New DHEC director has Darlington roots

By Samantha Lyles, Staff Writer, slyles@newsandpress.net

Attorney and Darlington native Catherine Heigel has been chosen to helm the Department of Health and Environmental Control (DHEC), one of South Carolina’s largest and most crucial state agencies.

Heigel grew up in Darlington and lived here through middle school when her parents, mom Debby and retired Florence-Darlington Technical College business administration teacher Tom Edwards, moved the family to Ohio.

MANDATORY CREDIT: Travis Bell Photography  ©2015 Travis Bell

MANDATORY CREDIT: Travis Bell Photography
©2015 Travis Bell

Heigel completed undergraduate studies at the University of South Carolina and earned her law degree from Ohio State University. She says she didn’t necessarily aspire to a career in law early on, but chose law school because it opens avenues to varied career options.

“I had not grown up always wanting to be a lawyer. It’s a good thing I liked it, because it would have been a really tough three years otherwise,” Heigel says of her time at Ohio State.

In the course of her studies, Heigel discovered her passion and adeptness for commercial law. She began her career at the SC Department of Consumer Affairs doing insurance and utility rate regulatory work, and this job afforded her the chance to fast-track her courtroom skill development.

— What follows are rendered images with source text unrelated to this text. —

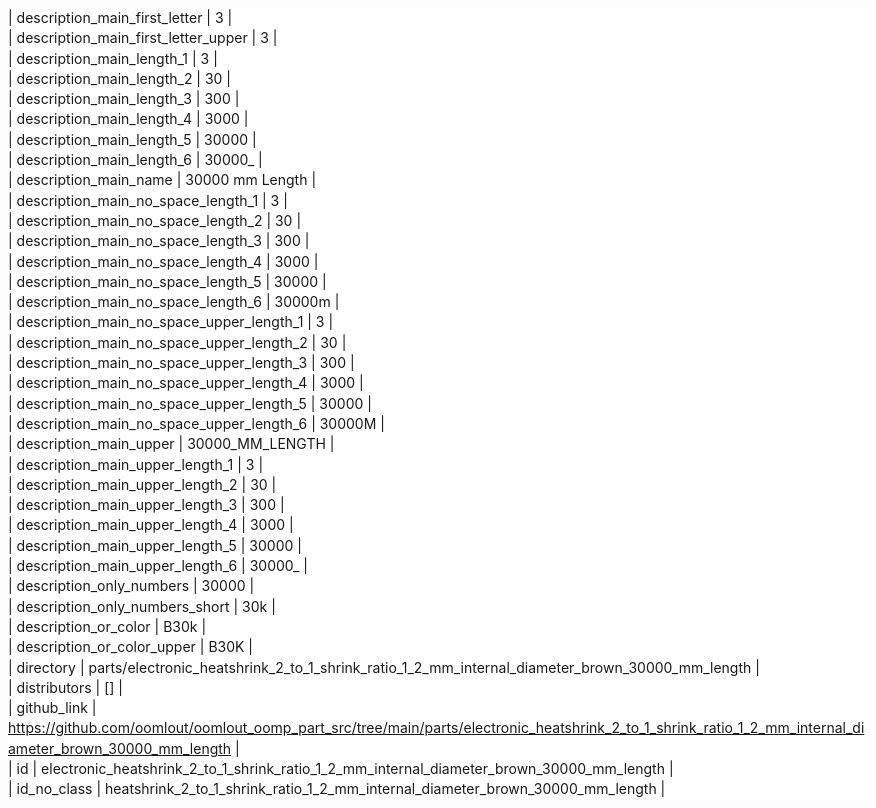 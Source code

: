 | description_main_first_letter | 3 |  
| description_main_first_letter_upper | 3 |  
| description_main_length_1 | 3 |  
| description_main_length_2 | 30 |  
| description_main_length_3 | 300 |  
| description_main_length_4 | 3000 |  
| description_main_length_5 | 30000 |  
| description_main_length_6 | 30000_ |  
| description_main_name | 30000 mm Length |  
| description_main_no_space_length_1 | 3 |  
| description_main_no_space_length_2 | 30 |  
| description_main_no_space_length_3 | 300 |  
| description_main_no_space_length_4 | 3000 |  
| description_main_no_space_length_5 | 30000 |  
| description_main_no_space_length_6 | 30000m |  
| description_main_no_space_upper_length_1 | 3 |  
| description_main_no_space_upper_length_2 | 30 |  
| description_main_no_space_upper_length_3 | 300 |  
| description_main_no_space_upper_length_4 | 3000 |  
| description_main_no_space_upper_length_5 | 30000 |  
| description_main_no_space_upper_length_6 | 30000M |  
| description_main_upper | 30000_MM_LENGTH |  
| description_main_upper_length_1 | 3 |  
| description_main_upper_length_2 | 30 |  
| description_main_upper_length_3 | 300 |  
| description_main_upper_length_4 | 3000 |  
| description_main_upper_length_5 | 30000 |  
| description_main_upper_length_6 | 30000_ |  
| description_only_numbers | 30000 |  
| description_only_numbers_short | 30k |  
| description_or_color | B30k |  
| description_or_color_upper | B30K |  
| directory | parts/electronic_heatshrink_2_to_1_shrink_ratio_1_2_mm_internal_diameter_brown_30000_mm_length |  
| distributors | [] |  
| github_link | https://github.com/oomlout/oomlout_oomp_part_src/tree/main/parts/electronic_heatshrink_2_to_1_shrink_ratio_1_2_mm_internal_diameter_brown_30000_mm_length |  
| id | electronic_heatshrink_2_to_1_shrink_ratio_1_2_mm_internal_diameter_brown_30000_mm_length |  
| id_no_class | heatshrink_2_to_1_shrink_ratio_1_2_mm_internal_diameter_brown_30000_mm_length |   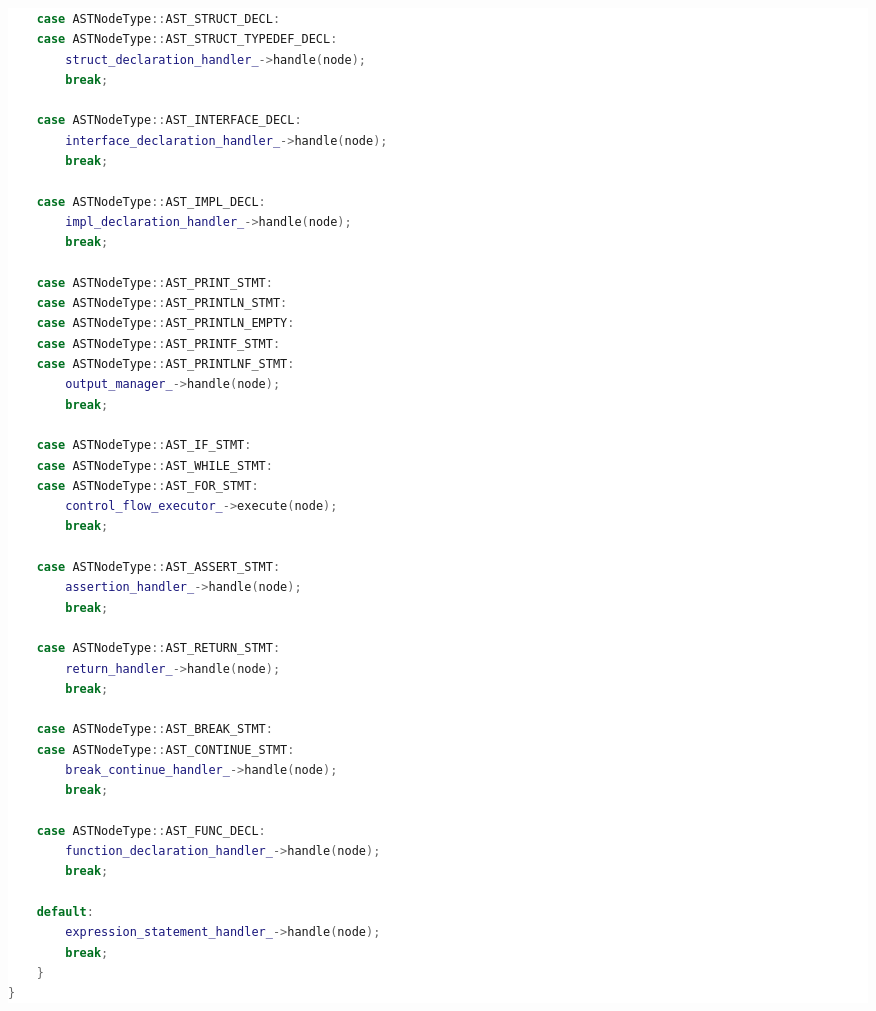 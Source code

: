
 ```cpp
    case ASTNodeType::AST_STRUCT_DECL:
    case ASTNodeType::AST_STRUCT_TYPEDEF_DECL:
        struct_declaration_handler_->handle(node);
        break;
        
    case ASTNodeType::AST_INTERFACE_DECL:
        interface_declaration_handler_->handle(node);
        break;
        
    case ASTNodeType::AST_IMPL_DECL:
        impl_declaration_handler_->handle(node);
        break;
        
    case ASTNodeType::AST_PRINT_STMT:
    case ASTNodeType::AST_PRINTLN_STMT:
    case ASTNodeType::AST_PRINTLN_EMPTY:
    case ASTNodeType::AST_PRINTF_STMT:
    case ASTNodeType::AST_PRINTLNF_STMT:
        output_manager_->handle(node);
        break;
        
    case ASTNodeType::AST_IF_STMT:
    case ASTNodeType::AST_WHILE_STMT:
    case ASTNodeType::AST_FOR_STMT:
        control_flow_executor_->execute(node);
        break;
        
    case ASTNodeType::AST_ASSERT_STMT:
        assertion_handler_->handle(node);
        break;
        
    case ASTNodeType::AST_RETURN_STMT:
        return_handler_->handle(node);
        break;
        
    case ASTNodeType::AST_BREAK_STMT:
    case ASTNodeType::AST_CONTINUE_STMT:
        break_continue_handler_->handle(node);
        break;
        
    case ASTNodeType::AST_FUNC_DECL:
        function_declaration_handler_->handle(node);
        break;
        
    default:
        expression_statement_handler_->handle(node);
        break;
    }
}
```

“I had the opportunity to work with some very fine lawyers who allowed me get experience actually trying insurance rate cases. For someone in her first year out of law school to be appearing before an administrative law judge and actually getting that experience was pretty unique,” says Heigel.

From there Heigel moved to an in-house attorney position with Duke Energy, where she worked from 1997-2002 and 2006-2012. Heigel rose to the position of President of Duke South Carolina, responsible for regulatory strategy, community and governmental relations, economic development and environmental affairs in the state. She spent the last eighteen months of her time with Duke helping the company facilitate a merger with Progress Energy.

After leaving Duke, Heigel served as General Counsel and Corporate Secretary for the American Transmission Company in Wisconsin, but family concerns prompted a move back to South Carolina. She relocated her three children and dad Tom to Greenville and took a position as General Counsel and corporate Strategies Officer for accounting firm Elliott Davis Decosimo, LLC.

When the DHEC directorship opened up, Heigel was one of ninety-nine nationwide applicants for the job, but her strong background in business management, corporate law and utility regulation separated her from the pack and won her confirmation by The S.C. Board of Health and Environmental Control in late April. The DHEC director is appointed to a four-year term, and is subject to approval by the governor and the advice and consent of the senate.

“I think my combination of small organization and very large organization experience has prepared me well. This is a very large agency,” says Heigel.

DHEC’s multiple and varied responsibilities include promotion and protection of public health through wellness and prevention programs, infectious disease containment and investigation, licensing health care facilities, coastal resource management, and environmental protection – with numerous subcategories and specializations within each category.

Though the agency has suffered budget cuts and staffing consolidation over the past several years, Heigel says DHEC’s charter remains as vast and necessary as ever, and the key to maintaining services is staying flexible, deploying staff to attend crucial matters as they occur, and using the agency’s human and financial resources wisely.

“At the moment we don’t have any major budgetary constraints, depending on what the legislature does,” says Heigel, noting that DHEC’s $600 million annual budget comes from a variety of sources. “A lot of our funding comes from federal grants, fees that we collect from different permitting regimes, and we do get a substantial amount each year from the general assembly.”

One of DHEC’s most public duties is also one of its most challenging: regulating business and industry and protecting our state’s natural resources without alienating job creators. On this matter, Heigel says new high-tech corporate residents of South Carolina – like Volvo – are demonstrating an encouraging standard of collaboration and community responsibility, and this bodes well for both economic development and sound environmental practices among future South Carolina industries.

“As a result of continually evolving environmental regulations, all business and industry over time has had to modernize manufacturing processes to comply with those regulations. One benefit to that is that these industries, when they move to South Carolina, bring those new technologies and processes with them,” says Heigel. “As a state, we are coming into our own. And we can afford to be picky.”